Lets analyze these three sentences.

In [3]:
positive = "This fried chicken tastes very good. It is juicy and perfectly cooked."
negative = "This fried chicken tasted bad. It is dry and overcooked."
ambiguous = "Except the amazing fried chicken everything else at the restaurant tastes very bad."

### VarderSentiment
It scores from -1 to 1. -1 being negative and 1 being positive

In [4]:
def sentiment_analyzer_scores(text):
    sentiment_analyzer = SentimentIntensityAnalyzer()
    score = sentiment_analyzer.polarity_scores(text)
    pprint(text)
    pprint(score)
    print("-"*30)

In [5]:
print("Positive:")
sentiment_analyzer_scores(positive)

print("Negative:")
sentiment_analyzer_scores(negative)

print("Ambiguous:")
sentiment_analyzer_scores(ambiguous)

Positive:
'This fried chicken tastes very good.
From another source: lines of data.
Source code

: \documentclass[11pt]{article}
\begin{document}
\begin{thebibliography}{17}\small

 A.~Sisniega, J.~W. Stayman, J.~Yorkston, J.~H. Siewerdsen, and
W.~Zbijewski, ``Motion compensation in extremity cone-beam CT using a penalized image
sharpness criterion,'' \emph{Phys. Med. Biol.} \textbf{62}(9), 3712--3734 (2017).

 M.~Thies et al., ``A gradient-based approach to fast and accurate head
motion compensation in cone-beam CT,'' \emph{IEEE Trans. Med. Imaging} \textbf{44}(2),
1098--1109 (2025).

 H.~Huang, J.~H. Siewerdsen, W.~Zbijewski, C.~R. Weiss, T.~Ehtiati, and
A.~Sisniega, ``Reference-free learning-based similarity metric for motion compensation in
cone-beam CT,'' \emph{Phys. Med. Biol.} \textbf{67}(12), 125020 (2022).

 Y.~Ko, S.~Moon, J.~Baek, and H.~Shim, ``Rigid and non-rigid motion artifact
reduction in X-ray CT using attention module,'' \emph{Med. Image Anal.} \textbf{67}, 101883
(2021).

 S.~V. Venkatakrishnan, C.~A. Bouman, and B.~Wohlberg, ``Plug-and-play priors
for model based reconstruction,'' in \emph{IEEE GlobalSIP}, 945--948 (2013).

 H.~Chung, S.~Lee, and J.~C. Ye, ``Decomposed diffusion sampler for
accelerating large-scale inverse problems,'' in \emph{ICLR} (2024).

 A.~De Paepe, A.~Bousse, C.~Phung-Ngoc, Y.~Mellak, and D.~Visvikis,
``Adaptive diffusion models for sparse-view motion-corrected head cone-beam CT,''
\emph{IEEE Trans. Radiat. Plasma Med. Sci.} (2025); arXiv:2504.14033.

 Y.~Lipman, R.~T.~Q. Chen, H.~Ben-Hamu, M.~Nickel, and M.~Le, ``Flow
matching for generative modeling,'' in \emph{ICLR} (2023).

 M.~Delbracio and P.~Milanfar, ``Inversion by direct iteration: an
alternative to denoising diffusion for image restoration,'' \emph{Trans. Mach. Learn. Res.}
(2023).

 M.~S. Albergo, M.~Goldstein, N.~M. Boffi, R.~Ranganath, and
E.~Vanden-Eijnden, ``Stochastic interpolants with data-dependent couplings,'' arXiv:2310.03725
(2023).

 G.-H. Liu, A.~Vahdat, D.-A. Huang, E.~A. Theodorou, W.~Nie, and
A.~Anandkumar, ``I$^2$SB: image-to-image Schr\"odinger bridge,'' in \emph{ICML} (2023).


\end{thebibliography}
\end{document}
It is juicy and perfectly cooked.'
{'compound': 0.8122, 'neg': 0.0, 'neu': 0.575, 'pos': 0.425}
------------------------------
Negative:
'This fried chicken tasted bad. It is dry and overcooked.'
{'compound': -0.5423, 'neg': 0.28, 'neu': 0.72, 'pos': 0.0}
------------------------------
Ambiguous:
('Except the amazing fried chicken everything else at the restaurant tastes '
 'very bad.')
{'compound': 0.0018, 'neg': 0.204, 'neu': 0.592, 'pos': 0.204}
------------------------------


As expected the sentiment analyzer performed well on the positive and negative case. When taking into consideration the ambiguous sentence, it calculated the compound sentiment to be close to 0, i.e, neutral.<br>
But it seems to be a negative comment.

In [6]:
def get_word_sentiment(text):
    sentiment_analyzer = SentimentIntensityAnalyzer()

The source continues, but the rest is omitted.